Certes, le travail d’enquête est passionnant mais, au fil des pages, on éprouve une sorte de malaise quand l’auteur explique à quel point les parents de ces enfants sont heureux de les élever pour mieux se défaire des préjugés de la société. Et puis on découvre bientôt la signification de son combat. A propos de la trisomie, il condamne le recours à l’avortement et fustige les 93% de femmes qui le choisissent, suite à une amniocentèse, affirmant que le fœtus est déjà un être humain. Il préconise l’opération de réassignation chirurgicale chez les enfants transgenres non pubères afin de les doter d’une identité heureuse. Enfin, s’agissant des sourds, il déplore l’utilisation précoce des implants cochléaires qui risque de faire disparaître un jour la langue des signes.
Espèces identitaires
Qu’on ne s’y trompe pas ! L’auteur n’est pas un obscurantiste religieux mais un progressiste qui explique, par son autobiographie, les raisons de son engagement militant en faveur d’une nouvelle humanité échappant à l’unicité du genre humain pour se diviser en multiples espèces identitaires. Dyslexique, issu d’un père juif et d’une mère habitée par la haine de soi juive, maltraité dans son enfance, homosexuel honteux puis heureux, il a réussi à accéder à la paternité grâce aux merveilles de la gestation pour autrui.

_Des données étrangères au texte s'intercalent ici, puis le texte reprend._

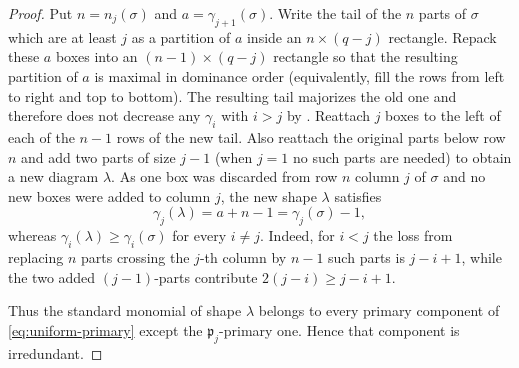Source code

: \documentclass[11pt,reqno]{amsart}
\numberwithin{equation}{subsection}
\theoremstyle{definition}
\theoremstyle{remark}
\newcommand{\fp}{\mathfrak p}
\begin{document}
\begin{proof}
Put $n=n_j(\sigma)$ and $a=\gamma_{j+1}(\sigma)$.  Write the tail of the $n$ parts of
$\sigma$ which are at least $j$ as a partition of $a$ inside an
$n\times(q-j)$ rectangle.  Repack these $a$ boxes into an $(n-1)\times(q-j)$ rectangle so that
the resulting partition of $a$ is maximal in dominance order (equivalently,
fill the rows from left to right and top to bottom). The resulting tail
majorizes the old one and therefore does not decrease any
$\gamma_i$ with $i>j$ by .  Reattach $j$ boxes to the left of each of the $n-1$ rows of the new tail. Also reattach the original parts below row $n$ and add
two parts of size $j-1$ (when $j=1$ no such parts are needed) to obtain a new diagram $\lambda$.  As one box was discarded from row $n$ column $j$ of $\sigma$ and no new boxes were added to column $j$, the new
shape $\lambda$ satisfies
\[
 \gamma_j(\lambda)=a+n-1=\gamma_j(\sigma)-1,
\]
whereas $\gamma_i(\lambda)\ge\gamma_i(\sigma)$ for every $i\ne j$.
Indeed, for $i<j$ the loss from replacing $n$ parts crossing the
$j$-th column by $n-1$ such parts is $j-i+1$, while the two added
$(j-1)$-parts contribute $2(j-i)\ge j-i+1$.  

Thus the standard monomial of
shape $\lambda$ belongs to every primary component of \eqref{eq:uniform-primary} except the $\fp_j$-primary one.
Hence that component is irredundant.
\end{proof}
\end{document}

Convaincu au moment de l’accouchement que son enfant serait handicapé, il a fini par accepter qu’il soit « normal » : « Parfois j’ai pensé que les parents héroïques de ce livre étaient fous en s’asservissant à leur enfant étrange une vie entière (…) J’ai été surpris de découvrir (…) que j’étais prêt à les rejoindre sur leur passerelle. » (p. 892).
Bienvenu dans le monde merveilleux du bonheur identitaire ! Tel pourrait être le credo de cette étrange aventure généalogique.